John Deere Moves Into Autonomous Tractors With Robots Startup Acquisition

Self driving tractor by John Deere will be ready for production by this fall

Agricultural equipment maker John Deere announces that the self-driving tractor which they have been working on for years is now ready for production. It is an autonomous farming kit that includes a package of hardware and software that combines the company’s GPS-powered auto-steer features and machine learning. Autonomous technology in agriculture is an unexpected breakthrough in making progress in the farming world.

John Deere Moves Into Autonomous Tractors With Robots Startup Acquisition
Image credits- Modern Farmer

According to the announcement by John Deere, the 8R tractor has been in select customers’ hands for a few rides by now. Since 2019, prototypes have been tested, again and again, knowing the autonomous world this is common for equipment to be tested on multiple locations various times. However, now they announce that the company will be open for sales by 2022 fall. It would be a breakthrough in the farming world, as this vehicle does multiple jobs while the farmer can rest or be on standby in a nearby location.

Autonomous technology made consistent progress in the agriculture segment than in the automobile industry or in the technology industry. It could be because of the simplicity involved in the tasks of farming. Not that the tractor that is currently developed can do all the tasks. It eases the difficulty of a farmer who has to do both plowing and handling the tech at the same time. Instead, with this self-driving tractor, they can do the other tasks while the tractor keeps driving on its own without the need for human intervention. John Deere has been able to develop many such technologies in the farming industry over years. Where they offer auto-steer systems which use GPS which can guide tractors and autosteer the vehicle.

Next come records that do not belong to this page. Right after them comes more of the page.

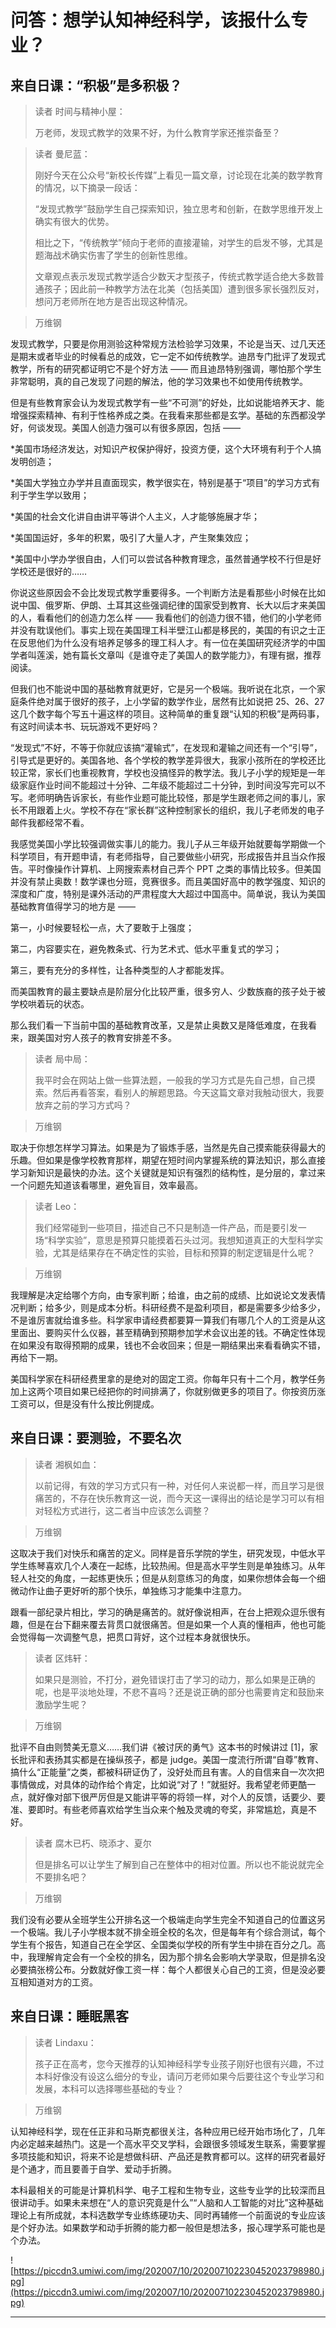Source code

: # 问答：想学认知神经科学，该报什么专业？

## 来自日课：“积极”是多积极？

> 读者 时间与精神小屋：
> 
> 万老师，发现式教学的效果不好，为什么教育学家还推崇备至？

> 读者 曼尼蓝：
> 
> 刚好今天在公众号“新校长传媒”上看见一篇文章，讨论现在北美的数学教育的情况，以下摘录一段话：
> 
> “发现式教学”鼓励学生自己探索知识，独立思考和创新，在数学思维开发上确实有很大的优势。
> 
> 相比之下，“传统教学”倾向于老师的直接灌输，对学生的启发不够，尤其是题海战术确实伤害了学生的创新性思维。
> 
> 文章观点表示发现式教学适合少数天才型孩子，传统式教学适合绝大多数普通孩子；因此前一种教学方法在北美（包括美国）遭到很多家长强烈反对，想问万老师所在地方是否出现这种情况。

> 万维钢

发现式教学，只要是你用测验这种常规方法检验学习效果，不论是当天、过几天还是期末或者毕业的时候看总的成效，它一定不如传统教学。迪昂专门批评了发现式教学，所有的研究都证明它不是个好方法 —— 而且迪昂特别强调，哪怕那个学生非常聪明，真的自己发现了问题的解法，他的学习效果也不如使用传统教学。

但是有些教育家会认为发现式教学有一些“不可测”的好处，比如说能培养天才、能增强探索精神、有利于性格养成之类。在我看来那些都是玄学。基础的东西都没学好，何谈发现。美国人创造力强可以有很多原因，包括 ——

*美国市场经济发达，对知识产权保护得好，投资方便，这个大环境有利于个人搞发明创造；

*美国大学独立办学并且直面现实，教学很实在，特别是基于“项目”的学习方式有利于学生学以致用；

*美国的社会文化讲自由讲平等讲个人主义，人才能够施展才华；

*美国国运好，多年的积累，吸引了大量人才，产生聚集效应；

*美国中小学办学很自由，人们可以尝试各种教育理念，虽然普通学校不行但是好学校还是很好的……

你说这些原因会不会比发现式教学重要得多。一个判断方法是看那些小时候在比如说中国、俄罗斯、伊朗、土耳其这些强调纪律的国家受到教育、长大以后才来美国的人，看看他们的创造力怎么样 —— 我看他们的创造力很不错，他们的小学老师并没有耽误他们。事实上现在美国理工科半壁江山都是移民的，美国的有识之士正在反思他们为什么没有培养足够多的理工科人才。有一位在美国研究经济学的中国学者叫莲溪，她有篇长文章叫《是谁夺走了美国人的数学能力》，有理有据，推荐阅读。

但我们也不能说中国的基础教育就更好，它是另一个极端。我听说在北京，一个家庭条件绝对属于很好的孩子，上小学留的数学作业，居然有比如说把 25、26、27 这几个数字每个写五十遍这样的项目。这种简单的重复跟“认知的积极”是两码事，有这时间读本书、玩玩游戏不更好吗？

“发现式”不好，不等于你就应该搞“灌输式”，在发现和灌输之间还有一个“引导”，引导式是更好的。美国各地、各个学校的教学差异很大，我家小孩所在的学校还比较正常，家长们也重视教育，学校也没搞怪异的教学法。我儿子小学的规矩是一年级家庭作业时间不能超过十分钟、二年级不能超过二十分钟，到时间没写完可以不写。老师明确告诉家长，有些作业题可能比较怪，那是学生跟老师之间的事儿，家长不用跟着上火。学校不存在“家长群”这种控制家长的组织，我儿子老师发的电子邮件我都经常不看。

我感觉美国小学比较强调做实事儿的能力。我儿子从三年级开始就要每学期做一个科学项目，有开题申请，有老师指导，自己要做些小研究，形成报告并且当众作报告。平时像操作计算机、上网搜索素材自己弄个 PPT 之类的事情比较多。但美国并没有禁止奥数！数学课也分班，竞赛很多。而且美国好高中的教学强度、知识的深度和广度，特别是课外活动的严肃程度大大超过中国高中。简单说，我认为美国基础教育值得学习的地方是 ——

第一，小时候要轻松一点，大了要敢于上强度；

第二，内容要实在，避免教条式、行为艺术式、低水平重复式的学习；

第三，要有充分的多样性，让各种类型的人才都能发挥。

而美国教育的最主要缺点是阶层分化比较严重，很多穷人、少数族裔的孩子处于被学校哄着玩的状态。

那么我们看一下当前中国的基础教育改革，又是禁止奥数又是降低难度，在我看来，跟美国对穷人孩子的教育安排差不多。

> 读者 局中局：
> 
> 我平时会在网站上做一些算法题，一般我的学习方式是先自己想，自己摸索。然后再看答案，看别人的解题思路。今天这篇文章对我触动很大，我要放弃之前的学习方式吗？

> 万维钢

取决于你想怎样学习算法。如果是为了锻炼手感，当然是先自己摸索能获得最大的乐趣。但如果是像学校教育那样，期望在短时间内掌握系统的算法知识，那么直接学习新知识是最快的办法。这个关键就是知识有强烈的结构性，是分层的，拿过来一个问题先知道该看哪里，避免盲目，效率最高。

> 读者 Leo：
> 
> 我们经常碰到一些项目，描述自己不只是制造一件产品，而是要引发一场“科学实验”，意思是预算只能摸着石头过河。我想知道真正的大型科学实验，尤其是结果存在不确定性的实验，目标和预算的制定逻辑是什么呢？

> 万维钢

我理解是决定给哪个方向，由专家判断；给谁，由之前的成绩、比如说论文发表情况判断；给多少，则是成本分析。科研经费不是盈利项目，都是需要多少给多少，不是谁厉害就给谁多些。科学家申请经费都要算一算我们有哪几个人的工资是从这里面出、要购买什么仪器，甚至精确到预期参加学术会议出差的钱。不确定性体现在如果没有取得预期的成果，钱也不会收回来；但是一期结果出来看看确实不错，再给下一期。

美国科学家在科研经费里拿的是绝对的固定工资。你每年只有十二个月，教学任务加上这两个项目如果已经把你的时间排满了，你就别做更多的项目了。你按资历涨工资可以，但是没有什么按比例提成。

## 来自日课：要测验，不要名次

> 读者 湘枫如血：
> 
> 以前记得，有效的学习方式只有一种，对任何人来说都一样，而且学习是很痛苦的，不存在快乐教育这一说，而今天这一课得出的结论是学习可以有相对轻松方式进行，这二者当中应该怎么调整？

> 万维钢

这取决于我们对快乐和痛苦的定义。同样是音乐学院的学生，研究发现，中低水平学生练琴喜欢几个人凑在一起练，比较热闹。但是高水平学生则是单独练习。从年轻人社交的角度，一起练更快乐；但是从刻意练习的角度，如果你想体会每一个细微动作让曲子更好听的那个快乐，单独练习才能集中注意力。

跟看一部纪录片相比，学习的确是痛苦的。就好像说相声，在台上把观众逗乐很有趣，但是在台下翻来覆去背贯口就很痛苦。但是如果一个人真的懂相声，他也可能会觉得每一次调整气息，把贯口背好，这个过程本身就很快乐。

> 读者 区炜轩：
> 
> 如果只是测验，不打分，避免错误打击了学习的动力，那么如果是正确的呢，也是平淡地处理，不悲不喜吗？还是说正确的部分也需要肯定和鼓励来激励学生呢？

> 万维钢

批评不自由则赞美无意义……我们讲《被讨厌的勇气》这本书的时候讲过 [1]，家长批评和表扬其实都是在操纵孩子，都是 judge。美国一度流行所谓“自尊”教育、搞什么“正能量”之类，都被科研证伪了，没好处而且有害。人的自信来自一次次把事情做成，对具体的动作给个肯定，比如说“对了！”就挺好。我希望老师更酷一点，就好像对部下很严厉但是又能讲平等的将领一样，对个人的反馈，话要少、要准、要即时。有些老师喜欢给学生当众来个触及灵魂的夸奖，非常尴尬，真是不好。

> 读者 腐木已朽、晓添才、夏尔
> 
> 但是排名可以让学生了解到自己在整体中的相对位置。所以也不能说就完全不要排名吧？

> 万维钢

我们没有必要从全班学生公开排名这一个极端走向学生完全不知道自己的位置这另一个极端。我儿子小学根本就不排全班全校的名次，但是每年有个综合测试，每个学生有个报告，知道自己在全学区、全国类似学校的所有学生中排在百分之几。高中，我理解肯定会有一个全校的排名，因为那个排名会影响大学录取，但是排名没必要搞张榜公布。分数就好像工资一样：每个人都很关心自己的工资，但是没必要互相知道对方的工资。

## 来自日课：睡眠黑客

> 读者 Lindaxu：
> 
> 孩子正在高考，您今天推荐的认知神经科学专业孩子刚好也很有兴趣，不过本科好像没有设这么细分的专业，请问万老师如果今后要往这个专业学习和发展，本科可以选择哪些基础的专业？

> 万维钢

认知神经科学，现在任正非和马斯克都很关注，各种应用已经开始市场化了，几年内必定越来越热门。这是一个高水平交叉学科，会跟很多领域发生联系，需要掌握多项技能和知识，将来不论是想做科研、产品还是教育都可以。这样的研究者最好是个通才，而且要善于自学、爱动手折腾。

本科最相关的可能是计算机科学、电子工程和生物专业，这些专业学的比较深而且很讲动手。如果未来想在“人的意识究竟是什么”“人脑和人工智能的对比”这种基础理论上有所成就，本科选数学专业练练硬功夫、同时再辅修一个前面说的专业应该是个好办法。如果数学和动手折腾的能力都一般但是想法多，报心理学系可能也是个办法。

![https://piccdn3.umiwi.com/img/202007/10/202007102230452023798980.jpg](https://piccdn3.umiwi.com/img/202007/10/202007102230452023798980.jpg)

---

Development of the machine

Deanna Kovar, vice president of production and precision ag production systems at John Deere announced by saying, “This is not a demo. It’s not a concept machine. It’s something we’ve had in the field with farmers for years and will be taking to production in fall,”

Further, Kovar added, “We’re not going from no-tech all the way up to an autonomous machine. John Deere’s AutoTrac solution has taken the job of steering in the field out of the operators’ hands for almost 20 years now.”

The autonomy kit by John Deere includes six pairs of stereo cameras that capture a 360-degree view around the tractor. his input is then analyzed by machine vision algorithms, which spot unexpected obstacles. Kovar says, “All [farmers] need to do is transport [their tractor] to the field, get it set, get out the cab, and use their mobile phone to ‘swipe to farm. And every eight hours, they return to give it fuel and move it from field to field.”

If there is an obstacle or an issue with the tractor that is detected, the system is such that a third-party contractor will first get the notification. After checking if the alarm is false or major, the farmer is notified then. This process ensures that the farmer can continue with their tasks as planned unless there is a major issue with the self-driving truck.